Tyrosine phosphorylation is involved in phosphatidylinositol 3-kinase activation in bovine rod outer segments.

PURPOSE

We have previously shown that phosphatidylinositol 3-kinase (PI 3-kinase) activity is present in bovine rod outer segments (ROS). The present study was undertaken to investigate the mechanism of PI 3-kinase activation in these membranes.

METHODS

Tyrosine-phosphorylated ROS (PY-ROS) were obtained by incubating ROS with ATP, MgCl2, and orthovanadate (Na3VO4), a tyrosine phosphatase inhibitor. Non-phosphorylated ROS (N-ROS) were obtained by incubating ROS under the same conditions, but without ATP and orthovanadate. Both were subjected to immunoprecipitation using antibodies against the regulatory p85 (anti-p85) subunit of PI 3-kinase, the catalytic p110 (anti-p110) subunit of PI 3-kinase, or phosphotyrosine (anti-PY). The immunoprecipitates (IPs) were assayed for PI 3-kinase activity. Enzyme assay products were separated by thin-layer chromatography (TLC), deacylated, and identified by high performance liquid chromatography (HPLC).

RESULTS

PI 3-kinase activity in anti-p85 and p110alpha IPs was significantly higher in PY-ROS than in N-ROS. No enzyme activity was recovered in anti-p110beta IPs.

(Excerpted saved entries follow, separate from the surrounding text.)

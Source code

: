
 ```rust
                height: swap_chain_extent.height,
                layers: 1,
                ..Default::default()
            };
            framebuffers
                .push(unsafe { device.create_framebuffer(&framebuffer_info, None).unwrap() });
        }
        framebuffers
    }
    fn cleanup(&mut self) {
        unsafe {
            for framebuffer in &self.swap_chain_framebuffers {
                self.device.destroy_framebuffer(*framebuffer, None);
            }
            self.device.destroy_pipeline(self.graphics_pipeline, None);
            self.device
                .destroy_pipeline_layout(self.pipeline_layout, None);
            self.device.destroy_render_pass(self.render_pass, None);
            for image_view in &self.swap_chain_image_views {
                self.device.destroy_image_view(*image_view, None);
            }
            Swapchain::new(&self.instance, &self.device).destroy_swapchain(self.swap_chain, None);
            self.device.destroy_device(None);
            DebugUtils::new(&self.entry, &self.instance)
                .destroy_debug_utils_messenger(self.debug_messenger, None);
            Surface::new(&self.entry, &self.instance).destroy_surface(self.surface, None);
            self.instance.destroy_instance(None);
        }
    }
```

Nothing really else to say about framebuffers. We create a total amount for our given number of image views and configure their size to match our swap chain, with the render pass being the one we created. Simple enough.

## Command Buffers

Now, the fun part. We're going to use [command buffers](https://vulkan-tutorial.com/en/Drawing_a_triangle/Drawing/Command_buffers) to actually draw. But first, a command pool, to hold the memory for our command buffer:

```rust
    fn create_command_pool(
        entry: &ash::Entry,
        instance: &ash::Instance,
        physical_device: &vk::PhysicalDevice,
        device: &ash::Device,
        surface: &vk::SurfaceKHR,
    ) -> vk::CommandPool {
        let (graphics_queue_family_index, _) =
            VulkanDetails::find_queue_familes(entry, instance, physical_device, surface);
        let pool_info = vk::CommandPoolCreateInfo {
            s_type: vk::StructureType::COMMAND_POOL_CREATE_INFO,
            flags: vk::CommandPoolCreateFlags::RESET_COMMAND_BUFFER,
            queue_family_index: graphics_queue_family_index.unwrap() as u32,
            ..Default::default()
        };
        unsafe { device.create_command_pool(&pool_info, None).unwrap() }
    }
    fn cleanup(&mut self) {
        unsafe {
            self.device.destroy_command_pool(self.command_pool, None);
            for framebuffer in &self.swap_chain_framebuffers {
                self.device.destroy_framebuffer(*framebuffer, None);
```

PI 3-kinase activity in anti-PY IPs from PY-ROS was six-fold greater than those from N-ROS. Immunoblot analysis showed that the amount of p85 in PY IPs from PY-ROS was significantly higher than those from N-ROS. However, tyrosine phosphorylation of p85 and p110alpha was not observed in anti-p85 and anti-p110alpha IPs that were probed with anti-PY.

CONCLUSIONS

This study indicates that the p85/p110alpha complex of PI 3-kinase is present in ROS and tyrosine phosphorylation is involved in the regulation of its activity.